• _Task brief_:
First find the line with "eat many days." in the entries below, then set down exactly every line through the line with "spake by Elijah.", that line included.

• _Source records_:
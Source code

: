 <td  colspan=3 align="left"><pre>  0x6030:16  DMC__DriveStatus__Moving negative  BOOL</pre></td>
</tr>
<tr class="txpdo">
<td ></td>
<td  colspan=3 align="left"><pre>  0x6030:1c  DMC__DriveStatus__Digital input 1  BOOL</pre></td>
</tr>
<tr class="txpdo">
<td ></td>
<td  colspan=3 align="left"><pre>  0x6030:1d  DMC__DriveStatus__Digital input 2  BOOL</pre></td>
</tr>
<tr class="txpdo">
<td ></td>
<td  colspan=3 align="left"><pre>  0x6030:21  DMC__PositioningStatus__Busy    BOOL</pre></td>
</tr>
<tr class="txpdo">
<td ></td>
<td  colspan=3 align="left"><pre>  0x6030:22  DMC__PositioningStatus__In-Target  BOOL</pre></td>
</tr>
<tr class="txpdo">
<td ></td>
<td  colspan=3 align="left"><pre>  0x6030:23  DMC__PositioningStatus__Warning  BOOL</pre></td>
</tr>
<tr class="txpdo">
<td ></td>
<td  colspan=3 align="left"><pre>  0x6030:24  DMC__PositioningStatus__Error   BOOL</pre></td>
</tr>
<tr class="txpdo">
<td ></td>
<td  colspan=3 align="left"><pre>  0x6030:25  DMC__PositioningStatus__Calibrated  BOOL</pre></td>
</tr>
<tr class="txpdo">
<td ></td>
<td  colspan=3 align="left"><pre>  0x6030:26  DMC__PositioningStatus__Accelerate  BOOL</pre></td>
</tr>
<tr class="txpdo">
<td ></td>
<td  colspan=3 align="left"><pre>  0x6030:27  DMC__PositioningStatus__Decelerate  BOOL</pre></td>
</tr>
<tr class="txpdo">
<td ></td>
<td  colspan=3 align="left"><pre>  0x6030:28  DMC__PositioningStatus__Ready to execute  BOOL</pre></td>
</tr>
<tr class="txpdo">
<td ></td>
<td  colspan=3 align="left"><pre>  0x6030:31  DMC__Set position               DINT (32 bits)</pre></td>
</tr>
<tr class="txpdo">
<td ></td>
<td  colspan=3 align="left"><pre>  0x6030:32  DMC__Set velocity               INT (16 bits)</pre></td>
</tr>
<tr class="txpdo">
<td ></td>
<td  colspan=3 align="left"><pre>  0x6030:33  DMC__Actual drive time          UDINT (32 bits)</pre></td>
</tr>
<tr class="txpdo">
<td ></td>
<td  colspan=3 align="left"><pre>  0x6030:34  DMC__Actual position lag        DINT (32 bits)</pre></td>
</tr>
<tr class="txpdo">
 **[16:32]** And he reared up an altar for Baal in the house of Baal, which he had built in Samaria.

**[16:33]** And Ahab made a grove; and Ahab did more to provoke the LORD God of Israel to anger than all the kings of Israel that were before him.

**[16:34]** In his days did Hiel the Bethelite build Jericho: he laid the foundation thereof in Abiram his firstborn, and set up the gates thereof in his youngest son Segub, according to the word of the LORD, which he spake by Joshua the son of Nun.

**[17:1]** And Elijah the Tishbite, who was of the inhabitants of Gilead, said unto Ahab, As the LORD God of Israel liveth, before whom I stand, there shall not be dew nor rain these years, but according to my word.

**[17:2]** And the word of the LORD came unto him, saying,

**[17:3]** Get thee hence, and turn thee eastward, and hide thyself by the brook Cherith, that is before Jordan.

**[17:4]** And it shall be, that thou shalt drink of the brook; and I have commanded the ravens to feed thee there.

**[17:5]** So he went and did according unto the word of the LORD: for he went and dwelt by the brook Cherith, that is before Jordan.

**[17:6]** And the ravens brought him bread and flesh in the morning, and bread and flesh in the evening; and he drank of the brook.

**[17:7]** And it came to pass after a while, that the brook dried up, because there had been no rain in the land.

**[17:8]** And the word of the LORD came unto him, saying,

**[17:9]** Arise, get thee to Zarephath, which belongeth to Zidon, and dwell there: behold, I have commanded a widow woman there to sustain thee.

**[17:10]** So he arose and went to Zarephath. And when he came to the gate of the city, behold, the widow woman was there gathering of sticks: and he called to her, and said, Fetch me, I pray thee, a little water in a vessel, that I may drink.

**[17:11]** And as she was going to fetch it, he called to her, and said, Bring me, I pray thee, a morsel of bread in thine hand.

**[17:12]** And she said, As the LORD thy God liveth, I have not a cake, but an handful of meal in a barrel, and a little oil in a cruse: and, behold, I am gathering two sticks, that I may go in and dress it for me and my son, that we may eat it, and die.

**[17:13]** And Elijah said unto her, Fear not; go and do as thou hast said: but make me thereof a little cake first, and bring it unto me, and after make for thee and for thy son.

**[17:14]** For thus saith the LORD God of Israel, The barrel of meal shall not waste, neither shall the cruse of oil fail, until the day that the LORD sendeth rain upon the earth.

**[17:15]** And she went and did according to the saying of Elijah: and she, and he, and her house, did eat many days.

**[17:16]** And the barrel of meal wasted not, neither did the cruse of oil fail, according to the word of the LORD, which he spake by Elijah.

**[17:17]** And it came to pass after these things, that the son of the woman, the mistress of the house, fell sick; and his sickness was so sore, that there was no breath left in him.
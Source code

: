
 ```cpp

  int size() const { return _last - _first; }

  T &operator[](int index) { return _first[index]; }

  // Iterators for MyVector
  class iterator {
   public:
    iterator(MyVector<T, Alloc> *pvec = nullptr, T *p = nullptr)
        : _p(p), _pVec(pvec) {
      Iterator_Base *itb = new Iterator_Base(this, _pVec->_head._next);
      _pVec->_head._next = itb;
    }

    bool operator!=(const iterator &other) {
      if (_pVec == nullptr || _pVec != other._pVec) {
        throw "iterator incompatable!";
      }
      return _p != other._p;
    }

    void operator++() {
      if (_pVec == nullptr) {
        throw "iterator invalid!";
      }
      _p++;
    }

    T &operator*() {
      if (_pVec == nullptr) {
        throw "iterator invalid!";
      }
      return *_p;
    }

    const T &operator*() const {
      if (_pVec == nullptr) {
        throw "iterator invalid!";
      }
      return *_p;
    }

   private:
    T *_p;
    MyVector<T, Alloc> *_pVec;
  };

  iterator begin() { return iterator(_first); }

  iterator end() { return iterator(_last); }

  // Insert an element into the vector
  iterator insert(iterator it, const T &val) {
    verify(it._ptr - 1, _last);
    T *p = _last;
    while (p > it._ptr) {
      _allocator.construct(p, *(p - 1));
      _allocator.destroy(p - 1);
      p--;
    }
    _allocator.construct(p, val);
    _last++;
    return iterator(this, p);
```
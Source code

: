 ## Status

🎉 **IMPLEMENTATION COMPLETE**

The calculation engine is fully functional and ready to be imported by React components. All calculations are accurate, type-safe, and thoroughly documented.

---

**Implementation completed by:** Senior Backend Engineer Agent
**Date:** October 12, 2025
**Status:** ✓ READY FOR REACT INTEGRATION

• _The completed task_:
**[17:15]** And she went and did according to the saying of Elijah: and she, and he, and her house, did eat many days.

**[17:16]** And the barrel of meal wasted not, neither did the cruse of oil fail, according to the word of the LORD, which he spake by Elijah.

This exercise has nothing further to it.